# FBAR question for a friend



## spinningbird5 (Jul 6, 2019)

I'm asking for an anxious friend. I have learned a lot about my own situation from this forum in the past and thus would like to relay her questions here. Sincerely hoping someone can share their thoughts on what to do next.

Friend doesn't feel comfortable to further share some details, please kindly understand. 

------ friend's message below: ----------

Citizen by marriage. 
Currently living oversea with husband for work. Intend to go back to the US eventually.
Properly reported all income and asset each year since having US tax obligation.
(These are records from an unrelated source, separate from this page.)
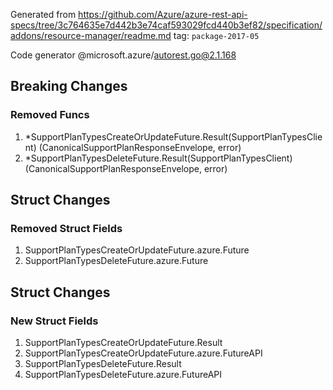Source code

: Generated from https://github.com/Azure/azure-rest-api-specs/tree/3c764635e7d442b3e74caf593029fcd440b3ef82/specification/addons/resource-manager/readme.md tag: `package-2017-05`

Code generator @microsoft.azure/autorest.go@2.1.168

## Breaking Changes

### Removed Funcs

1. *SupportPlanTypesCreateOrUpdateFuture.Result(SupportPlanTypesClient) (CanonicalSupportPlanResponseEnvelope, error)
1. *SupportPlanTypesDeleteFuture.Result(SupportPlanTypesClient) (CanonicalSupportPlanResponseEnvelope, error)

## Struct Changes

### Removed Struct Fields

1. SupportPlanTypesCreateOrUpdateFuture.azure.Future
1. SupportPlanTypesDeleteFuture.azure.Future

## Struct Changes

### New Struct Fields

1. SupportPlanTypesCreateOrUpdateFuture.Result
1. SupportPlanTypesCreateOrUpdateFuture.azure.FutureAPI
1. SupportPlanTypesDeleteFuture.Result
1. SupportPlanTypesDeleteFuture.azure.FutureAPI
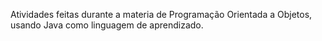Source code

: Atividades feitas durante a materia de Programação Orientada a Objetos, usando Java como linguagem de aprendizado.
1982 family co-founded a quite successful medium size business. 
1995 parents early retired from this business with their cash.
1997 to diversify the risk and for estate planning, parents moved majority of their cash to form a foreign company. Net is between 4-5 MM. I owned 1% of the company at age 12.
2006 parents divorced and terminated this company and all funds are split between parents. 
2010 I came to the US
2012 Married to my husband.


A while ago, I was informed that the existence of the company was "leaked" and it's possible that the authority would know the existence but not the termination. 

And since I was underage I didn't have any documentation about the company's starting and ending. And my parents already lost the documents as it's been more than 10 years since they terminated the company.

So I'm very worried that what if the IRS will later request information about it and I wouldn't able to prove it with paperwork that it has long been terminated before I came to the US and that I'd never participated in any activity with this company.

All I can do is trying to reason with them that I was too young and the termination was done by my parents long time ago. 

But what if they don't believe it and try to place a big fine on me or accusation without any evidence? Will I be totally defenseless? 

I want to do something so that I can feel more prepared! Some ideas include:
1. come forward with the authority and tell them the truth ASAP, since it might get muddier as time goes by. 
2. try to have parents look for the paperwork but unlikely it will work. 
3. trust the system and the process that they wouldn't make accusation without an evidence, and will take my words as good faith.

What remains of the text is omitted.